Kirsty Brimelow KC elected to join first all-women Bar Council leadership team

Doughty Street silk will serve as 2025 vice chair alongside the next chair, Barbara Mills KC, and treasurer Lucinda Orr

Kirsty Brimelow KC Image courtesy of Mishcon de Reya

Kirsty Brimelow KC, a former chair of the Criminal Bar, has been elected as vice-chair of the Bar Council for 2025.

Brimelow, a criminal and international human rights barrister, will take up the post at the start of 2025, when the current incumbent Barbara Mills KC takes over from Sam Townend KC as chair. Together with treasurer Lucinda Orr, the trio will form the first all-women officer team at the Bar Council in its 130-year history.

Brimelow was elected vice chair after a two-person contested election, having sought office the previous year. The Bar Council declined to name her opponent.

Brimelow was called to the Bar by Gray’s Inn in 1991 and took silk in 2011. She practises criminal, international and public law at Doughty Street Chambers, where she is on the management board as co-head of the criminal law team. 

In 2021-23 she led the Criminal Bar Association (CBA) – serving first as vice chair and then chair – during widely supported but politically controversial Criminal Bar actions.

That action saw a rolling campaign of protests in which individual criminal barristers refused to take new instructions alongside refusals to cover other defence barristers’ work, the so-called ‘no returns’ policy.

The strike followed an independent report by former senior competition lawyer Sir Christopher Bellamy, now a government minister. The report called for immediate, long-term, sustainable investment in criminal legal aid due to long-term underfunding.

The CBA supported the implementation of Bellamy’s report, which it said was needed to safeguard the sector’s long-term survival. Former Lord Chancellor Dominic Raab MP strongly opposed this demand but later resigned after an independent report upheld his alleged bullying.

Brimelow then led negotiations with the CBA and the government to settle the dispute with Raab’s successor, Brandon Lewis MP, which increased criminal legal aid. She was the first female chair of the Bar Human Rights Committee (2012-18). She was appointed a Recorder in 2022, a Deputy High Court Judge in 2021 and a Bencher of Gray’s Inn.
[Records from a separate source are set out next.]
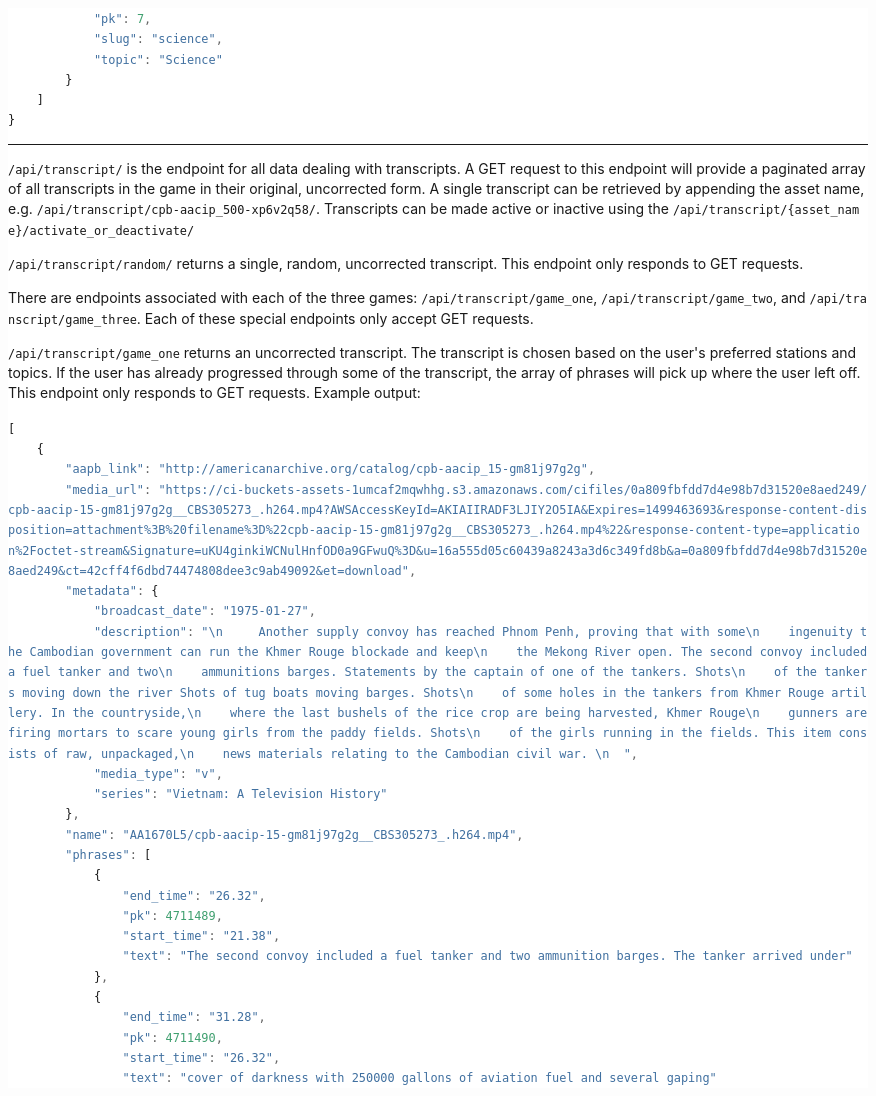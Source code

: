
 ```javascript
            "pk": 7,
            "slug": "science",
            "topic": "Science"
        }
    ]
}
```
----

`/api/transcript/` is the endpoint for all data dealing with transcripts. A GET request to this endpoint will provide a paginated array of all transcripts in the game in their original, uncorrected form. A single transcript can be retrieved by appending the asset name, e.g. `/api/transcript/cpb-aacip_500-xp6v2q58/`. Transcripts can be made active or inactive using the `/api/transcript/{asset_name}/activate_or_deactivate/`

`/api/transcript/random/` returns a single, random, uncorrected transcript. This endpoint only responds to GET requests.

There are endpoints associated with each of the three games: `/api/transcript/game_one`, `/api/transcript/game_two`, and `/api/transcript/game_three`. Each of these special endpoints only accept GET requests.

`/api/transcript/game_one` returns an uncorrected transcript. The transcript is chosen based on the user's preferred stations and topics. If the user has already progressed through some of the transcript, the array of phrases will pick up where the user left off. This endpoint only responds to GET requests. Example output:

```javascript
[
    {
        "aapb_link": "http://americanarchive.org/catalog/cpb-aacip_15-gm81j97g2g",
        "media_url": "https://ci-buckets-assets-1umcaf2mqwhhg.s3.amazonaws.com/cifiles/0a809fbfdd7d4e98b7d31520e8aed249/cpb-aacip-15-gm81j97g2g__CBS305273_.h264.mp4?AWSAccessKeyId=AKIAIIRADF3LJIY2O5IA&Expires=1499463693&response-content-disposition=attachment%3B%20filename%3D%22cpb-aacip-15-gm81j97g2g__CBS305273_.h264.mp4%22&response-content-type=application%2Foctet-stream&Signature=uKU4ginkiWCNulHnfOD0a9GFwuQ%3D&u=16a555d05c60439a8243a3d6c349fd8b&a=0a809fbfdd7d4e98b7d31520e8aed249&ct=42cff4f6dbd74474808dee3c9ab49092&et=download",
        "metadata": {
            "broadcast_date": "1975-01-27",
            "description": "\n     Another supply convoy has reached Phnom Penh, proving that with some\n    ingenuity the Cambodian government can run the Khmer Rouge blockade and keep\n    the Mekong River open. The second convoy included a fuel tanker and two\n    ammunitions barges. Statements by the captain of one of the tankers. Shots\n    of the tankers moving down the river Shots of tug boats moving barges. Shots\n    of some holes in the tankers from Khmer Rouge artillery. In the countryside,\n    where the last bushels of the rice crop are being harvested, Khmer Rouge\n    gunners are firing mortars to scare young girls from the paddy fields. Shots\n    of the girls running in the fields. This item consists of raw, unpackaged,\n    news materials relating to the Cambodian civil war. \n  ",
            "media_type": "v",
            "series": "Vietnam: A Television History"
        },
        "name": "AA1670L5/cpb-aacip-15-gm81j97g2g__CBS305273_.h264.mp4",
        "phrases": [
            {
                "end_time": "26.32",
                "pk": 4711489,
                "start_time": "21.38",
                "text": "The second convoy included a fuel tanker and two ammunition barges. The tanker arrived under"
            },
            {
                "end_time": "31.28",
                "pk": 4711490,
                "start_time": "26.32",
                "text": "cover of darkness with 250000 gallons of aviation fuel and several gaping"
```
Brimelow said: “As we move through the election year, I am committed to taking justice off the political football field and returning it to a properly resourced, accessible and respected pillar of society.” 

She called for “a properly funded public Bar” to prevent court delays and retain junior barristers in such work, adding: “I also will work to change the Bar’s backyard by taking solid steps to eliminate the gender and race pay gaps at the Bar, and I will extend the championing of social mobility and diversity, as well as expand the Bar’s environmental commitment.” 

Brimelow has campaigned against female genital mutilation, which resulted in legislation being drafted to protect women. Other work led to a UN resolution on eliminating harmful practices related to accusations of witchcraft and ritual attacks. Between 2019 and 2021, she advised the government of Denmark on consent-based sexual offences, leading to legal reforms.

Brimelow is an accredited mediator and acts in conflict resolution, particularly in Colombia, as part of the Colombia Caravana campaign, which works to promote access to justice and uphold the rule of law in the country. She negotiated a historic apology from the former Colombian president to a community of cacao farmers.

In addition, she has undertaken extensive work on international human rights and holds consultancies for the United Nations and the Organization for Security and Co-operation in Europe.

Brimelow will take office in January 2025 alongside current vice chair Barbara Mills KC, elected unopposed as chair of the Bar for 2025, and Lucinda Orr, a partner at Enyo Law, who will take over from Lorinda Long, associate general counsel at Bank of America Merrill Lynch, as Treasurer for 2025. Mills, the co-head of chambers of 4 Paper Buildings, was awarded the Lifetime Achievement Award at The Global Legal Post’s 2024 Women and Diversity in Law Awards in March.

Following a succession of recent female presidents, her team will overlap with the Law Society’s all-male equivalent team of Nick Emmerson, Richard Atkinson and Mark Evans.